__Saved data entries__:
————

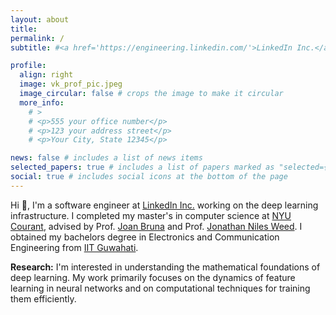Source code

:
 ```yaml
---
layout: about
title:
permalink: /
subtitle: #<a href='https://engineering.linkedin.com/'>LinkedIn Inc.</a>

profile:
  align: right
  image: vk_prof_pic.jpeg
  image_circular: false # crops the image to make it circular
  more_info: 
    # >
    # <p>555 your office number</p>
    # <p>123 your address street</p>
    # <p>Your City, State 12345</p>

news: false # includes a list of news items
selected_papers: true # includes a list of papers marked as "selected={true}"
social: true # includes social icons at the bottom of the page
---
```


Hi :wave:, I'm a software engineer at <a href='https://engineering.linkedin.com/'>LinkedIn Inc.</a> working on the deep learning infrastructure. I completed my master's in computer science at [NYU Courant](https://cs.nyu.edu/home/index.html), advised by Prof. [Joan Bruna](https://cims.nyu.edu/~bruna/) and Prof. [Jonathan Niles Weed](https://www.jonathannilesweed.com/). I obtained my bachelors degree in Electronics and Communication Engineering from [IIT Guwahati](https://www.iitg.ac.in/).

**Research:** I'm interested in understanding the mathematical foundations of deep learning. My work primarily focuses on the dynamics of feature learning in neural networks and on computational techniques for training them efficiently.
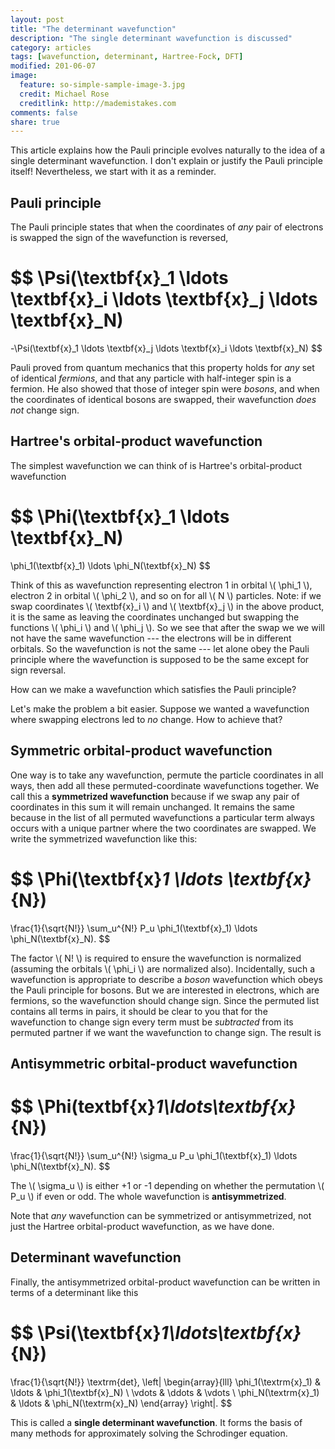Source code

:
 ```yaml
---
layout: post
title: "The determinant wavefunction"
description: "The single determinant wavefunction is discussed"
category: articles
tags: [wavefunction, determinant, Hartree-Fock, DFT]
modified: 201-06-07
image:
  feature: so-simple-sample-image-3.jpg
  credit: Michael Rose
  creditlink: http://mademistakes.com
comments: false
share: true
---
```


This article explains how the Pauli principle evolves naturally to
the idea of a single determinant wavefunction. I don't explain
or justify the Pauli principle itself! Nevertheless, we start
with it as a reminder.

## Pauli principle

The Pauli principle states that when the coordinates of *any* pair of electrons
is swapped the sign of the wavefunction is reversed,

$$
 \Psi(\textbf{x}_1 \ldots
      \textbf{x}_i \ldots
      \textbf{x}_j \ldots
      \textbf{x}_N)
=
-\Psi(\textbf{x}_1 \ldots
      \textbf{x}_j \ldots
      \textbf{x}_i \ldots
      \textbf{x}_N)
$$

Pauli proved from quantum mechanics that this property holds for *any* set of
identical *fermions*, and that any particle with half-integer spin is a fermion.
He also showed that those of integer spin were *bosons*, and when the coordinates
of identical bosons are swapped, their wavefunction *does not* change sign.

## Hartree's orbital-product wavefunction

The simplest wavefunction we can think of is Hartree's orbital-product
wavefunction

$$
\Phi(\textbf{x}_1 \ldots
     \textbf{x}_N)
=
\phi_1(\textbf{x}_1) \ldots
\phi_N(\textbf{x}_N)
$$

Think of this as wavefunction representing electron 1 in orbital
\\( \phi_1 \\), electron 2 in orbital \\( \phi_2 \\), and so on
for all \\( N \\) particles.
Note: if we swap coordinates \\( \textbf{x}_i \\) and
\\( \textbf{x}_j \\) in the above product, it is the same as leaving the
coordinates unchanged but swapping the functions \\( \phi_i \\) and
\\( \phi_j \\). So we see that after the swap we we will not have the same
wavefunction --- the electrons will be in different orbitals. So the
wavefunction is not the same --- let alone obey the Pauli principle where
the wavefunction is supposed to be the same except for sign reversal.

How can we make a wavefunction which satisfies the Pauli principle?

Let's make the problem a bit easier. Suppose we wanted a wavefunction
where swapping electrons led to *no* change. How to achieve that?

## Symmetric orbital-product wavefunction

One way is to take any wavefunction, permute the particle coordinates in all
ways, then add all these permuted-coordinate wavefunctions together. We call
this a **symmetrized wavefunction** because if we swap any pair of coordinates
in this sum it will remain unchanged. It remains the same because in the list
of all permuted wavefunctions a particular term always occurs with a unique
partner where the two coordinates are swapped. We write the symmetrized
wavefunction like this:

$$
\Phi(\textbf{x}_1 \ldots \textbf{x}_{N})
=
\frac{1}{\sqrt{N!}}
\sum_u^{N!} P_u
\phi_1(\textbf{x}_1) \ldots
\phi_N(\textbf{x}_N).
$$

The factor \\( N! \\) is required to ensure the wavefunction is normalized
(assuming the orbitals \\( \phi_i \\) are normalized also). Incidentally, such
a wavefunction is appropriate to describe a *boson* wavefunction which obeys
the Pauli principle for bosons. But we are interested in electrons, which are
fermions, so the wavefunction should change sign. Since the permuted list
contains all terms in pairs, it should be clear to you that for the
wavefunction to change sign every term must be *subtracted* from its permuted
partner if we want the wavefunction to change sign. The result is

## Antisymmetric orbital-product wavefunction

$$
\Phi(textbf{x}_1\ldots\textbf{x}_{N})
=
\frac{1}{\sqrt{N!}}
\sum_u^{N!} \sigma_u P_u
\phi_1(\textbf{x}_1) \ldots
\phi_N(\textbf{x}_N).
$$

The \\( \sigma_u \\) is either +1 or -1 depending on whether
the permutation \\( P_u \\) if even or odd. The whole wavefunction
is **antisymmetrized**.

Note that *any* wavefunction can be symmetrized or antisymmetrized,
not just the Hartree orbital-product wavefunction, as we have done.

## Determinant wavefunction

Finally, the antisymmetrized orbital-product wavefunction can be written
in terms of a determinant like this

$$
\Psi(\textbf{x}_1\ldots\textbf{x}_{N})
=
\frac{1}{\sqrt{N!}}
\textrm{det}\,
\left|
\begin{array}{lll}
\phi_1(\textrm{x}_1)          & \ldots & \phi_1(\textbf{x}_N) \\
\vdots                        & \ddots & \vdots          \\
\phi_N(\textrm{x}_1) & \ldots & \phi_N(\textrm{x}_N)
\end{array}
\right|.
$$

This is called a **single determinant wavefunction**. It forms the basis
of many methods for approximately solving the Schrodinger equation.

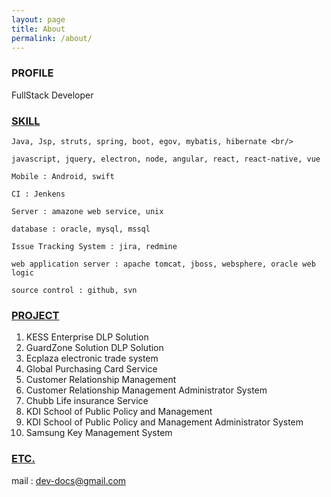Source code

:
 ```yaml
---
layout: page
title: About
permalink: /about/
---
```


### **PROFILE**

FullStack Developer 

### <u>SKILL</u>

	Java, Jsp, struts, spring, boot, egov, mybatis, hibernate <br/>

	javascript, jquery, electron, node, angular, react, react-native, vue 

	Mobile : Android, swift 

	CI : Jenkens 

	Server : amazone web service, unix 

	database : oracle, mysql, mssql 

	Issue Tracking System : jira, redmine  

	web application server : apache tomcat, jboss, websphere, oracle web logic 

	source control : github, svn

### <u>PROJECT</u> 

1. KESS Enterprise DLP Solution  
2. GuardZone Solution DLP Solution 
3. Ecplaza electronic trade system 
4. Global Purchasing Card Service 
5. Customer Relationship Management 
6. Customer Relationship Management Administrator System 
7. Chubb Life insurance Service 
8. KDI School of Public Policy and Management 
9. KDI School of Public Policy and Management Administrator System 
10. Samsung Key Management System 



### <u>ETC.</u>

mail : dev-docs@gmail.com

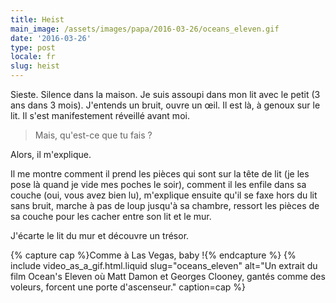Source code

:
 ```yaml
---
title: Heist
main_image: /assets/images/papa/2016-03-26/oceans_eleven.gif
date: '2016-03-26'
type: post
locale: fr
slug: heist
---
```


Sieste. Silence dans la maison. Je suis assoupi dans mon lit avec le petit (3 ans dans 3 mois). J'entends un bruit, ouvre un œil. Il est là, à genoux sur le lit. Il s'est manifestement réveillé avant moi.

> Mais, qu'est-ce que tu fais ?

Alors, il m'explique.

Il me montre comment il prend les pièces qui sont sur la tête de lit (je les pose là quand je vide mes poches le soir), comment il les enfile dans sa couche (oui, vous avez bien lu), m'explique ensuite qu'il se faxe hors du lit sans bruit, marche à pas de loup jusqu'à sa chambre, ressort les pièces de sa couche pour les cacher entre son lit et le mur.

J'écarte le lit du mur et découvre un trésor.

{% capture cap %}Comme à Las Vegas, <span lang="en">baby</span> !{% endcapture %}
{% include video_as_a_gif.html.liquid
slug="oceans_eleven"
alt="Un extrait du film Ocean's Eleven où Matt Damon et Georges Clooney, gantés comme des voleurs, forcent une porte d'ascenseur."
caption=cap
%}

————

__TASK OBJECTIVE__:
Copy every record exactly as written, leaving out the pictures.

__RESULT FOR THIS EXERCISE__:
Source code

:
 ```yaml
---
layout: about
title:
permalink: /
subtitle: #<a href='https://engineering.linkedin.com/'>LinkedIn Inc.</a>

profile:
  align: right
  image: vk_prof_pic.jpeg
  image_circular: false # crops the image to make it circular
  more_info: 
    # >
    # <p>555 your office number</p>
    # <p>123 your address street</p>
    # <p>Your City, State 12345</p>

news: false # includes a list of news items
selected_papers: true # includes a list of papers marked as "selected={true}"
social: true # includes social icons at the bottom of the page
---
```


Hi :wave:, I'm a software engineer at <a href='https://engineering.linkedin.com/'>LinkedIn Inc.</a> working on the deep learning infrastructure. I completed my master's in computer science at [NYU Courant](https://cs.nyu.edu/home/index.html), advised by Prof. [Joan Bruna](https://cims.nyu.edu/~bruna/) and Prof. [Jonathan Niles Weed](https://www.jonathannilesweed.com/). I obtained my bachelors degree in Electronics and Communication Engineering from [IIT Guwahati](https://www.iitg.ac.in/).

**Research:** I'm interested in understanding the mathematical foundations of deep learning. My work primarily focuses on the dynamics of feature learning in neural networks and on computational techniques for training them efficiently.
Source code

:
 ```yaml
---
layout: post
title: "The determinant wavefunction"
description: "The single determinant wavefunction is discussed"
category: articles
tags: [wavefunction, determinant, Hartree-Fock, DFT]
modified: 201-06-07
image:
  feature: so-simple-sample-image-3.jpg
  credit: Michael Rose
  creditlink: http://mademistakes.com
comments: false
share: true
---
```


This article explains how the Pauli principle evolves naturally to
the idea of a single determinant wavefunction. I don't explain
or justify the Pauli principle itself! Nevertheless, we start
with it as a reminder.

## Pauli principle

The Pauli principle states that when the coordinates of *any* pair of electrons
is swapped the sign of the wavefunction is reversed,

$$
 \Psi(\textbf{x}_1 \ldots
      \textbf{x}_i \ldots
      \textbf{x}_j \ldots
      \textbf{x}_N)
=
-\Psi(\textbf{x}_1 \ldots
      \textbf{x}_j \ldots
      \textbf{x}_i \ldots
      \textbf{x}_N)
$$

Pauli proved from quantum mechanics that this property holds for *any* set of
identical *fermions*, and that any particle with half-integer spin is a fermion.
He also showed that those of integer spin were *bosons*, and when the coordinates
of identical bosons are swapped, their wavefunction *does not* change sign.

## Hartree's orbital-product wavefunction

The simplest wavefunction we can think of is Hartree's orbital-product
wavefunction

$$
\Phi(\textbf{x}_1 \ldots
     \textbf{x}_N)
=
\phi_1(\textbf{x}_1) \ldots
\phi_N(\textbf{x}_N)
$$

Think of this as wavefunction representing electron 1 in orbital
\\( \phi_1 \\), electron 2 in orbital \\( \phi_2 \\), and so on
for all \\( N \\) particles.
Note: if we swap coordinates \\( \textbf{x}_i \\) and
\\( \textbf{x}_j \\) in the above product, it is the same as leaving the
coordinates unchanged but swapping the functions \\( \phi_i \\) and
\\( \phi_j \\). So we see that after the swap we we will not have the same
wavefunction --- the electrons will be in different orbitals. So the
wavefunction is not the same --- let alone obey the Pauli principle where
the wavefunction is supposed to be the same except for sign reversal.

How can we make a wavefunction which satisfies the Pauli principle?

Let's make the problem a bit easier. Suppose we wanted a wavefunction
where swapping electrons led to *no* change. How to achieve that?

## Symmetric orbital-product wavefunction

One way is to take any wavefunction, permute the particle coordinates in all
ways, then add all these permuted-coordinate wavefunctions together. We call
this a **symmetrized wavefunction** because if we swap any pair of coordinates
in this sum it will remain unchanged. It remains the same because in the list
of all permuted wavefunctions a particular term always occurs with a unique
partner where the two coordinates are swapped. We write the symmetrized
wavefunction like this:

$$
\Phi(\textbf{x}_1 \ldots \textbf{x}_{N})
=
\frac{1}{\sqrt{N!}}
\sum_u^{N!} P_u
\phi_1(\textbf{x}_1) \ldots
\phi_N(\textbf{x}_N).
$$

The factor \\( N! \\) is required to ensure the wavefunction is normalized
(assuming the orbitals \\( \phi_i \\) are normalized also). Incidentally, such
a wavefunction is appropriate to describe a *boson* wavefunction which obeys
the Pauli principle for bosons. But we are interested in electrons, which are
fermions, so the wavefunction should change sign. Since the permuted list
contains all terms in pairs, it should be clear to you that for the
wavefunction to change sign every term must be *subtracted* from its permuted
partner if we want the wavefunction to change sign. The result is

## Antisymmetric orbital-product wavefunction

$$
\Phi(textbf{x}_1\ldots\textbf{x}_{N})
=
\frac{1}{\sqrt{N!}}
\sum_u^{N!} \sigma_u P_u
\phi_1(\textbf{x}_1) \ldots
\phi_N(\textbf{x}_N).
$$

The \\( \sigma_u \\) is either +1 or -1 depending on whether
the permutation \\( P_u \\) if even or odd. The whole wavefunction
is **antisymmetrized**.

Note that *any* wavefunction can be symmetrized or antisymmetrized,
not just the Hartree orbital-product wavefunction, as we have done.

## Determinant wavefunction

Finally, the antisymmetrized orbital-product wavefunction can be written
in terms of a determinant like this

$$
\Psi(\textbf{x}_1\ldots\textbf{x}_{N})
=
\frac{1}{\sqrt{N!}}
\textrm{det}\,
\left|
\begin{array}{lll}
\phi_1(\textrm{x}_1)          & \ldots & \phi_1(\textbf{x}_N) \\
\vdots                        & \ddots & \vdots          \\
\phi_N(\textrm{x}_1) & \ldots & \phi_N(\textrm{x}_N)
\end{array}
\right|.
$$

This is called a **single determinant wavefunction**. It forms the basis
of many methods for approximately solving the Schrodinger equation.

Source code

:
 ```yaml
---
layout: page
title: About
permalink: /about/
---
```


### **PROFILE**

FullStack Developer 

### <u>SKILL</u>

	Java, Jsp, struts, spring, boot, egov, mybatis, hibernate <br/>

	javascript, jquery, electron, node, angular, react, react-native, vue 

	Mobile : Android, swift 

	CI : Jenkens 

	Server : amazone web service, unix 

	database : oracle, mysql, mssql 

	Issue Tracking System : jira, redmine  

	web application server : apache tomcat, jboss, websphere, oracle web logic 

	source control : github, svn

### <u>PROJECT</u> 

1. KESS Enterprise DLP Solution  
2. GuardZone Solution DLP Solution 
3. Ecplaza electronic trade system 
4. Global Purchasing Card Service 
5. Customer Relationship Management 
6. Customer Relationship Management Administrator System 
7. Chubb Life insurance Service 
8. KDI School of Public Policy and Management 
9. KDI School of Public Policy and Management Administrator System 
10. Samsung Key Management System 



### <u>ETC.</u>

mail : dev-docs@gmail.com

Source code

:
 ```yaml
---
title: Heist
main_image: /assets/images/papa/2016-03-26/oceans_eleven.gif
date: '2016-03-26'
type: post
locale: fr
slug: heist
---
```


Sieste. Silence dans la maison. Je suis assoupi dans mon lit avec le petit (3 ans dans 3 mois). J'entends un bruit, ouvre un œil. Il est là, à genoux sur le lit. Il s'est manifestement réveillé avant moi.

> Mais, qu'est-ce que tu fais ?

Alors, il m'explique.

Il me montre comment il prend les pièces qui sont sur la tête de lit (je les pose là quand je vide mes poches le soir), comment il les enfile dans sa couche (oui, vous avez bien lu), m'explique ensuite qu'il se faxe hors du lit sans bruit, marche à pas de loup jusqu'à sa chambre, ressort les pièces de sa couche pour les cacher entre son lit et le mur.

J'écarte le lit du mur et découvre un trésor.

{% capture cap %}Comme à Las Vegas, <span lang="en">baby</span> !{% endcapture %}
{% include video_as_a_gif.html.liquid
slug="oceans_eleven"
alt="Un extrait du film Ocean's Eleven où Matt Damon et Georges Clooney, gantés comme des voleurs, forcent une porte d'ascenseur."
caption=cap
%}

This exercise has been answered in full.